Brennan: Dustin Johnson saves USGA from embarrassment with win
OAKMONT, Pa. – Controversy and heartbreak have been Dustin Johnson’s constant companions at the end of so many major championships over the last half dozen years that it was hard to believe what actually happened to him as the sun was setting over the 116th U.S. Open Sunday evening.
This time, Johnson didn’t lose. No, this time, with uncertainty swirling around him, Johnson stormed to such a resounding victory at Oakmont Country Club that even U.S. Golf Association officials who ended up adding a stroke to his scorecard based on an arcane rules violation hours earlier had no impact on the totality of his victory.
Johnson, 31, not only won his first major title, he saved the USGA from what might have been the organization’s most embarrassing moment in memory, if not history – causing Johnson to lose his national championship not on the golf course, but in a small room tucked away in the clubhouse.
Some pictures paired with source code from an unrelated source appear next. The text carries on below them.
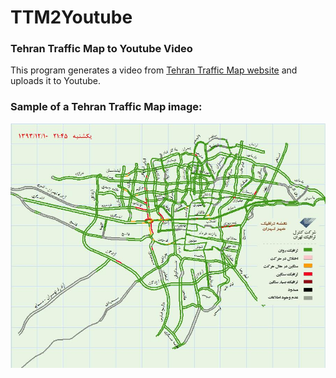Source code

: TTM2Youtube
===========
### Tehran Traffic Map to Youtube Video

This program generates a video from [Tehran Traffic Map website](http://31.24.237.150/TTCCTrafficWebSite/PublicUsers/GraphicalTrafficMap/Default.aspx) and uploads it to Youtube.

### Sample of a Tehran Traffic Map image:

![](SampleMap.png)
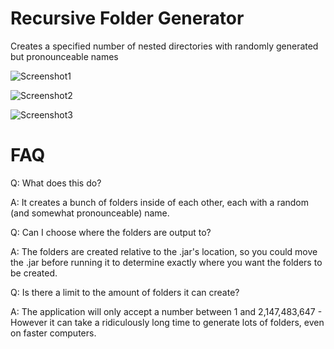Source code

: # Recursive Folder Generator
Creates a specified number of nested directories with randomly generated but pronounceable names

![Screenshot1](https://user-images.githubusercontent.com/19581694/55039210-2ea74800-5088-11e9-8754-5cb1d82f7e53.PNG)

![Screenshot2](https://user-images.githubusercontent.com/19581694/55039211-2ea74800-5088-11e9-8162-afabf1c45bc1.PNG)

![Screenshot3](https://user-images.githubusercontent.com/19581694/55039830-ad04e980-508a-11e9-865c-ef835b096678.PNG)

# FAQ
Q: What does this do?

A: It creates a bunch of folders inside of each other, each with a random (and somewhat pronounceable) name.


Q: Can I choose where the folders are output to?

A: The folders are created relative to the .jar's location, so you could move the .jar before running it to determine exactly where you want the folders to be created.


Q: Is there a limit to the amount of folders it can create?

A: The application will only accept a number between 1 and 2,147,483,647 - However it can take a ridiculously long time to generate lots of folders, even on faster computers.
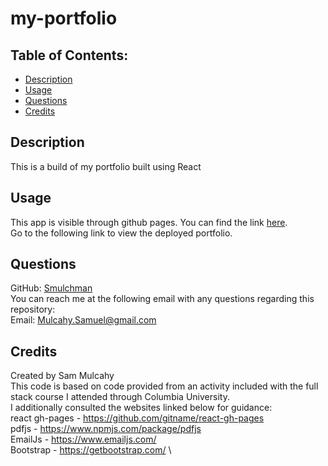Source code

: # my-portfolio

## Table of Contents:
- [Description](#description)
- [Usage](#usage)
- [Questions](#questions)
- [Credits](#credits)

## Description

This is a build of my portfolio built using React

## Usage

This app is visible through github pages. You can find the link [here](https://smulchman.github.io/my-portfolio/).\
Go to the following link to view the deployed portfolio.

## Questions

GitHub: [Smulchman](https://github.com/Smulchman)\
You can reach me at the following email with any questions regarding this repository:\
Email: Mulcahy.Samuel@gmail.com

## Credits
Created by Sam Mulcahy \
This code is based on code provided from an activity included with the full stack course I attended through Columbia University.\
I additionally consulted the websites linked below for guidance:\
react gh-pages - https://github.com/gitname/react-gh-pages \
pdfjs - https://www.npmjs.com/package/pdfjs \
EmailJs - https://www.emailjs.com/ \
Bootstrap - https://getbootstrap.com/ \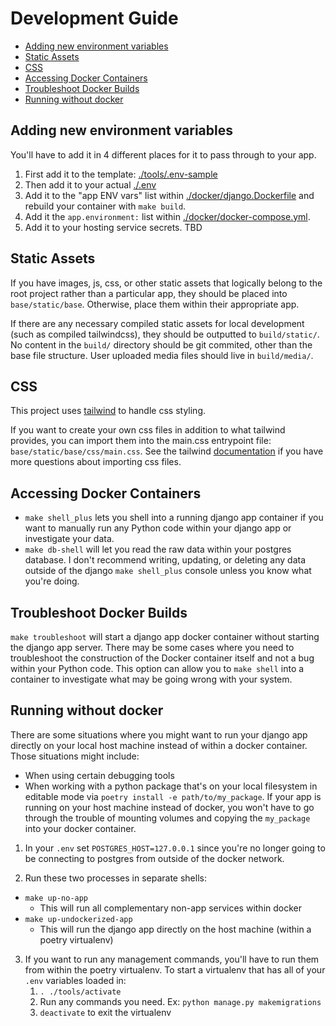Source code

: # Development Guide

- [Adding new environment variables](#adding-new-environment-variables)
- [Static Assets](#static-assets)
- [CSS](#css)
- [Accessing Docker Containers](#accessing-docker-containers)
- [Troubleshoot Docker Builds](#troubleshoot-docker-builds)
- [Running without docker](#running-without-docker)

## Adding new environment variables
You'll have to add it in 4 different places for it to pass through to your app.
1. First add it to the template: [./tools/.env-sample](./tools/.env-sample)
2. Then add it to your actual [./.env](./.env)
3. Add it to the "app ENV vars" list within [./docker/django.Dockerfile](./docker/django.Dockerfile) and rebuild your container with `make build`.
4. Add it the `app.environment:` list within [./docker/docker-compose.yml](./docker/docker-compose.yml).
5. Add it to your hosting service secrets. TBD

## Static Assets

If you have images, js, css, or other static assets that logically belong to the root project rather than a particular app, they should be placed into `base/static/base`. Otherwise, place them within their appropriate app.

If there are any necessary compiled static assets for local development (such as compiled tailwindcss), they should be outputted to `build/static/`. No content in the `build/` directory should be git commited, other than the base file structure. User uploaded media files should live in `build/media/`.

## CSS

This project uses [tailwind](https://tailwindcss.com/) to handle css styling.

If you want to create your own css files in addition to what tailwind provides, you can import them into the main.css entrypoint file:
`base/static/base/css/main.css`. See the tailwind [documentation](https://tailwindcss.com/docs/using-with-preprocessors#build-time-imports) if you have more questions about importing css files.

## Accessing Docker Containers

- `make shell_plus` lets you shell into a running django app container if you want to manually run any Python code within your django app or investigate your data.
- `make db-shell` will let you read the raw data within your postgres database. I don't recommend writing, updating, or deleting any data outside of the django `make shell_plus` console unless you know what you're doing.

## Troubleshoot Docker Builds

`make troubleshoot` will start a django app docker container without starting the django app server. There may be some cases where you need to troubleshoot the construction of the Docker container itself and not a bug within your Python code. This option can allow you to `make shell` into a container to investigate what may be going wrong with your system.

## Running without docker

There are some situations where you might want to run your django app directly on your local host machine instead of within a docker container. Those situations might include:
- When using certain debugging tools
- When working with a python package that's on your local filesystem in editable mode via `poetry install -e path/to/my_package`. If your app is running on your host machine instead of docker, you won't have to go through the trouble of mounting volumes and copying the `my_package` into your docker container.

1. In your `.env` set `POSTGRES_HOST=127.0.0.1` since you're no longer going to be connecting to postgres from outside of the docker network.

2. Run these two processes in separate shells:
- `make up-no-app`
  - This will run all complementary non-app services within docker
- `make up-undockerized-app`
  - This will run the django app directly on the host machine (within a poetry virtualenv)

3. If you want to run any management commands, you'll have to run them from within the poetry virtualenv. To start a virtualenv that has all of your `.env` variables loaded in:
   1. `. ./tools/activate`
   2. Run any commands you need. Ex: `python manage.py makemigrations`
   3. `deactivate` to exit the virtualenv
As it turned out, Johnson finished with a stunning 190-yard approach shot leading to a three-foot birdie putt on the 18th hole, initially giving him not a precarious one-stroke lead, but a gaping four-stroke margin. So, when the USGA assessed its penalty, Johnson’s scintillating 68 became a 69, and his four-stroke lead turned into three, but it was victory nonetheless.
“I just tried to focus on what I was doing and just playing golf until I got to the house,” Johnson said of the controversy. "That might be one of the best shots I’ve ever hit.”
Six years ago at the end of the PGA Championship, a bizarre rules violation – he grounded his club in a poorly-defined waste bunker – cost Johnson a spot in the playoff for the title. At two other majors, he has shot himself out of contention with remarkably poor play at the worst possible time: losing five strokes to par in the first four holes of the final round at the 2010 U.S. Open, and hitting the ball out of bounds at a key moment of the 2011 British Open.
And then there was last year’s U.S. Open, when Johnson faced an eagle putt to win the tournament on the final hole, only to three-putt to lose to Jordan Spieth by one.
“Obviously, I’ve been here a bunch of times and haven’t quite got it done, but today I did,” he said.
Johnson did it with the steadiest hand as controversy raged on social media, playing even-par golf through it all, wresting the U.S. Open title away from the uncertainty that gripped it.
This was the situation: Facing a three-foot par putt on the fifth hole Sunday, Johnson grounded his putter to the side of the ball as part of his routine, then started to put his putter behind the ball – not yet touching the ground – when the ball moved ever so slightly backward.
Johnson immediately stopped his routine and called over a USGA rules official who was walking with the group. Johnson told him that he had not caused the ball to move. The official quickly made the determination that Johnson’s assessment of the situation made sense and allowed him to play on without a penalty.
Less than two hours later, however, another rules official approached Johnson on the 12th tee to tell him the USGA was once again looking at what happened on the fifth green. Instead of assessing a penalty at that time, though, the official told Johnson that the USGA wanted to look at the video of what happened on No. 5 with Johnson immediately after the round.
So Johnson would carry that burden with him for the final seven holes, not knowing whether he stood at 5-under at the time, or 4-under. Not knowing whether his lead over Shane Lowry at the time was two strokes or one.
And so it went for the next two hours as Johnson and all the golfers who were chasing him were off and running on one of the strangest finishes in U.S. Open history. A sport that is respected and loved because it’s instantly definitive had devolved into a combination of questions and finger-pointing – turning golf into a hybrid of the goofiest attributes of figure skating, professional wrestling and old-school boxing.
That is, until Johnson decided that his career would no longer be defined by anything other than the strength of his play, and saved the day not just for himself, but for the entire game of golf.